Minarett von Dschām
Geographische Lage des Minaretts von Dschām in Afghanistan |
Das Minarett von Dschām (persisch منار جام, DMG Minār-i Ǧām), erbaut im 12. Jahrhundert, ist mit einer Höhe von 65 Metern nach dem Qutb Minar das zweithöchste Backstein-Minarett der Welt. Es steht in der zentralafghanischen Provinz Ghor am Fluss Hari Rud bei der Einmündung des linken Nebenflusses Dschām Rud und etwa fünf Kilometer nördlich des Ortes Dschām. Das Minarett und die umliegenden archäologischen Fundstätten wurden 2002 von der UNESCO zum Weltkulturerbe erklärt und gleichzeitig auf der Roten Liste des gefährdeten Welterbes eingetragen.[1]
Beschreibung
[Bearbeiten | Quelltext bearbeiten]Das Minarett steht im Tal des Hari Rud, direkt am Südufer des Flusses, an einer Stelle, an der von beiden Seiten zwischen den 500 bis 600 Meter aufragenden Bergen Nebenflüsse einmünden. Aus einer achteckigen Basis mit einem Durchmesser von 9 m erheben sich übereinander vier schmaler werdende, zylindrische Turmschäfte. Innen kann der Turm über eine doppelte Wendeltreppe erstiegen werden; oberhalb des ersten Absatzes in knapp 40 Metern Höhe führen steile Stufen, die an der Außenmauer verankert sind, über sechs Zwischengeschosse bis in die Spitze.
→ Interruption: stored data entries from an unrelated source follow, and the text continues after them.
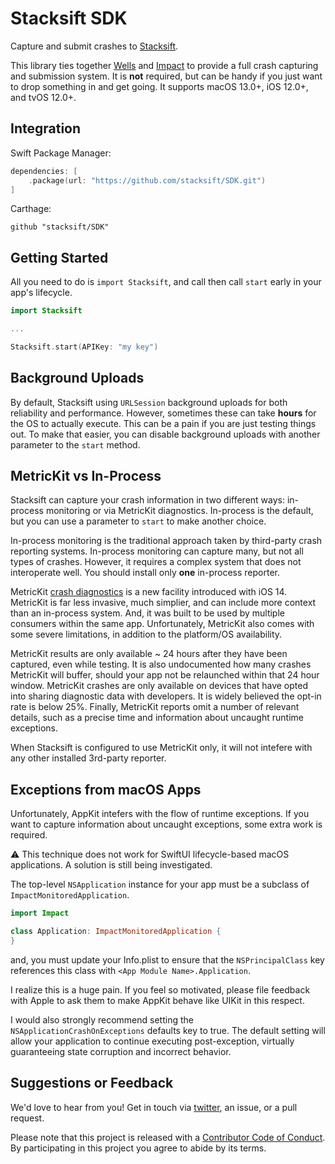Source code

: # Stacksift SDK

Capture and submit crashes to [Stacksift](https://www.stacksift.io).

This library ties together [Wells][wells] and [Impact][impact] to provide a full crash capturing and submission system. It is **not** required, but can be handy if you just want to drop something in and get going. It supports macOS 13.0+, iOS 12.0+, and tvOS 12.0+.

## Integration

Swift Package Manager:

```swift
dependencies: [
    .package(url: "https://github.com/stacksift/SDK.git")
]
```

Carthage:

```
github "stacksift/SDK"
```

## Getting Started

All you need to do is `import Stacksift`, and call then call `start` early in your app's lifecycle.

```swift
import Stacksift

...

Stacksift.start(APIKey: "my key")
```

## Background Uploads

By default, Stacksift using `URLSession` background uploads for both reliability and performance. However, sometimes these can take **hours** for the OS to actually execute. This can be a pain if you are just testing things out. To make that easier, you can disable background uploads with another parameter to the `start` method.

## MetricKit vs In-Process

Stacksift can capture your crash information in two different ways: in-process monitoring or via MetricKit diagnostics. In-process is the default, but you can use a parameter to `start` to make another choice.

In-process monitoring is the traditional approach taken by third-party crash reporting systems. In-process monitoring can capture many, but not all types of crashes. However, it requires a complex system that does not interoperate well. You should install only **one** in-process reporter.

MetricKit [crash diagnostics][mxcrashdiagnostic] is a new facility introduced with iOS 14. MetricKit is far less invasive, much simplier, and can include more context than an in-process system. And, it was built to be used by multiple consumers within the same app. Unfortunately, MetricKit also comes with some severe limitations, in addition to the platform/OS availability.

MetricKit results are only available ~ 24 hours after they have been captured, even while testing. It is also undocumented how many crashes MetricKit will buffer, should your app not be relaunched within that 24 hour window. MetricKit crashes are only available on devices that have opted into sharing diagnostic data with developers. It is widely believed the opt-in rate is below 25%. Finally, MetricKit reports omit a number of relevant details, such as a precise time and information about uncaught runtime exceptions.

When Stacksift is configured to use MetricKit only, it will not intefere with any other installed 3rd-party reporter.

## Exceptions from macOS Apps

Unfortunately, AppKit intefers with the flow of runtime exceptions. If you want to capture information about uncaught exceptions, some extra work is required.

⚠️ This technique does not work for SwiftUI lifecycle-based macOS applications. A solution is still being investigated. 

The top-level `NSApplication` instance for your app must be a subclass of `ImpactMonitoredApplication`.

```swift
import Impact

class Application: ImpactMonitoredApplication {
}
```

and, you must update your Info.plist to ensure that the `NSPrincipalClass` key references this class with `<App Module Name>.Application`.

I realize this is a huge pain. If you feel so motivated, please file feedback with Apple to ask them to make AppKit behave like UIKit in this respect.

I would also strongly recommend setting the `NSApplicationCrashOnExceptions` defaults key to true. The default setting will allow your application to continue executing post-exception, virtually guaranteeing state corruption and incorrect behavior.

## Suggestions or Feedback

We'd love to hear from you! Get in touch via [twitter](https://twitter.com/stacksift), an issue, or a pull request.

Please note that this project is released with a [Contributor Code of Conduct](CODE_OF_CONDUCT.md). By participating in this project you agree to abide by its terms.

[impact]: https://github.com/stacksift/Impact
[wells]: https://github.com/stacksift/Wells
[metrickit]: https://developer.apple.com/documentation/metrickit
[mxcrashdiagnostic]: https://developer.apple.com/documentation/metrickit/mxcrashdiagnostic]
Die Außenseite des Minaretts ist vollständig mit geometrischen Reliefs und Inschriftenbändern verziert, die teilweise aus gebrannten Kacheln bestehen. Der unterste Schaft ist am reichsten verziert, waagrechte Bänder enthalten den vollständigen Text der 19. Sure (Maryam) des Korans.
Das Minarett gehört zu einer Gruppe von 60 Minaretten und Türmen, die in Zentralasien zwischen dem 11. und 13. Jahrhundert errichtet wurden.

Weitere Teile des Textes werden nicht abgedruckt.